The acts should be able to impress the Dance Masters at the end of their performance. If a Dance Master is impressed, he/she should stomp on the Stomp Pad. In the event that they get three (3) stomps from the Dance Masters within their performance, the act will automatically make it to next phase of the competition.

However, if the act could not complete all three stomps at the end of their performance, it won't be the end just yet. The Dance Master/s who initially stomped for the act, will have the opportunity to convince their co-Dance Masters to give the acts a chance. If one further declines, then the competition ends for the aspiring dancer or dance group.

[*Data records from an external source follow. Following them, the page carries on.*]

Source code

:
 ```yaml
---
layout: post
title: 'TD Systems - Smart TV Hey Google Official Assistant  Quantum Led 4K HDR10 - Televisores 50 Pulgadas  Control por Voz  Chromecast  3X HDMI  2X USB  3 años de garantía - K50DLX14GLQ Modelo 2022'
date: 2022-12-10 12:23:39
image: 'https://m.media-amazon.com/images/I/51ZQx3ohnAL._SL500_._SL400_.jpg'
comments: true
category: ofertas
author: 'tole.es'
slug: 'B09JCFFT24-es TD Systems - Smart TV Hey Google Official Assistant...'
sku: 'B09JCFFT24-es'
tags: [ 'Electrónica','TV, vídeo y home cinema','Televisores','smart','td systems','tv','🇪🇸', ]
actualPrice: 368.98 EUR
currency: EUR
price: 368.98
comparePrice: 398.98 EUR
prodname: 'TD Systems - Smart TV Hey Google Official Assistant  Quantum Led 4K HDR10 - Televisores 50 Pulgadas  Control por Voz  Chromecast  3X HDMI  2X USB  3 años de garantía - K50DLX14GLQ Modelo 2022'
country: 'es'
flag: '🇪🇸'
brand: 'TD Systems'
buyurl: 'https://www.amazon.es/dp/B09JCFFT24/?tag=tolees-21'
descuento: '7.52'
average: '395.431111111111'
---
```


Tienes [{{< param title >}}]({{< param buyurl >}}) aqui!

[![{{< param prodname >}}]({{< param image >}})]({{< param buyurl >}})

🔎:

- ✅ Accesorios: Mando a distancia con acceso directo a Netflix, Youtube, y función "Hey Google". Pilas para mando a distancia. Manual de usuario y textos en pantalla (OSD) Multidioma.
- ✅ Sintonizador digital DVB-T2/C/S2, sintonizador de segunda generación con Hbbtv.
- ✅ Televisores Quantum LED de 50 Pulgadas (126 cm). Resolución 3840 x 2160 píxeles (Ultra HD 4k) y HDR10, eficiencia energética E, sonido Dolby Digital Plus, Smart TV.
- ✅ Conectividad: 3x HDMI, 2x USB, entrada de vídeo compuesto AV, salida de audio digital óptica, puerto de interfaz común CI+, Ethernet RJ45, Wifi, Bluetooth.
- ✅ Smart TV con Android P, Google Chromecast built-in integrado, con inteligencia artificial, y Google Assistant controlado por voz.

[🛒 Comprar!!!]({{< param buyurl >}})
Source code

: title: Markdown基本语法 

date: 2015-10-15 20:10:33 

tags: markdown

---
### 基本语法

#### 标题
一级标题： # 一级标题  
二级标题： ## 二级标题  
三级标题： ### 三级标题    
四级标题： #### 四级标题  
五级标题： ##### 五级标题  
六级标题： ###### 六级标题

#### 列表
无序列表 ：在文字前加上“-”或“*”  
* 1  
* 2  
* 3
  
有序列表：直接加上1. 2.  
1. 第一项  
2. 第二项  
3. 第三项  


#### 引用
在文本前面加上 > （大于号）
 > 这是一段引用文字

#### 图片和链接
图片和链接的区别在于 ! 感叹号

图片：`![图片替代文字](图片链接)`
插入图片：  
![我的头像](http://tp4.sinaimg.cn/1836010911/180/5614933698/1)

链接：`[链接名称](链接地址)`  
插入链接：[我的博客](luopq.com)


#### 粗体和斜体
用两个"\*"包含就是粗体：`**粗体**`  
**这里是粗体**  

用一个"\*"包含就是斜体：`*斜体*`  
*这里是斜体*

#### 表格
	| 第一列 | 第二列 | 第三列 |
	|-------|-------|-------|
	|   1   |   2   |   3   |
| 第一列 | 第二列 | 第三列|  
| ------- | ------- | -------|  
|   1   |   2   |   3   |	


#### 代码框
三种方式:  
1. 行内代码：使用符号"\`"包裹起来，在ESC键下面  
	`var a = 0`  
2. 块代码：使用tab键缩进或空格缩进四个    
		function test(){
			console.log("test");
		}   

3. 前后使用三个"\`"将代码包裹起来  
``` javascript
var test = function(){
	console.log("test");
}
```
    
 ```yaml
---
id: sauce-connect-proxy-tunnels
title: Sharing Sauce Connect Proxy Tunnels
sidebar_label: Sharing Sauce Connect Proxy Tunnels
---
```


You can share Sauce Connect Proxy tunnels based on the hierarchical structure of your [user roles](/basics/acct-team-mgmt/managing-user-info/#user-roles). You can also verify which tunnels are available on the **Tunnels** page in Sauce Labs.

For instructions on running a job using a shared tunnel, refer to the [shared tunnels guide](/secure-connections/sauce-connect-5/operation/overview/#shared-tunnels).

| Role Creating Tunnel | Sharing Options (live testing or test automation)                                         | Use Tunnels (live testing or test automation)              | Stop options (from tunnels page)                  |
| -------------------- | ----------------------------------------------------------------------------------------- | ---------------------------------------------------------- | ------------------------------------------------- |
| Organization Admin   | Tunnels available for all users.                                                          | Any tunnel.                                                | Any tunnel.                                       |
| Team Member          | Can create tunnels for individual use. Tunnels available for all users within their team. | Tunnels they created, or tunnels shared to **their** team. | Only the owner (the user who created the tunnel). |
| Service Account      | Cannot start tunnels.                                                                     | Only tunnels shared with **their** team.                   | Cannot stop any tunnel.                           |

The Dance Masters are only allowed to give their unanimous votes 32 times, for the 32 acts who will compete on the next level.

==The Dance Offs==
The "Dance Off" is the second level of the competition where two acts who made it from the "Try-outs", are chosen to dance against each other. The "Dance Masters" will then choose who among the two acts better by stomping the stomp pad. The act who gets the most stomp will be the one who will go to the "Step Up", the next level of the competition.

==The Step Ups==
Acts who made it into the "Step Ups" will go to the Quarter Finals, then Semi-finals and ultimately to the grand finals.

==Grand Champion's prizes==
The grand champion Lucky Aces, has received ₱2,000,000 cash, a house and lot, a family vacation, ₱300,000 worth of shopping spree, and a management contract from Star Magic.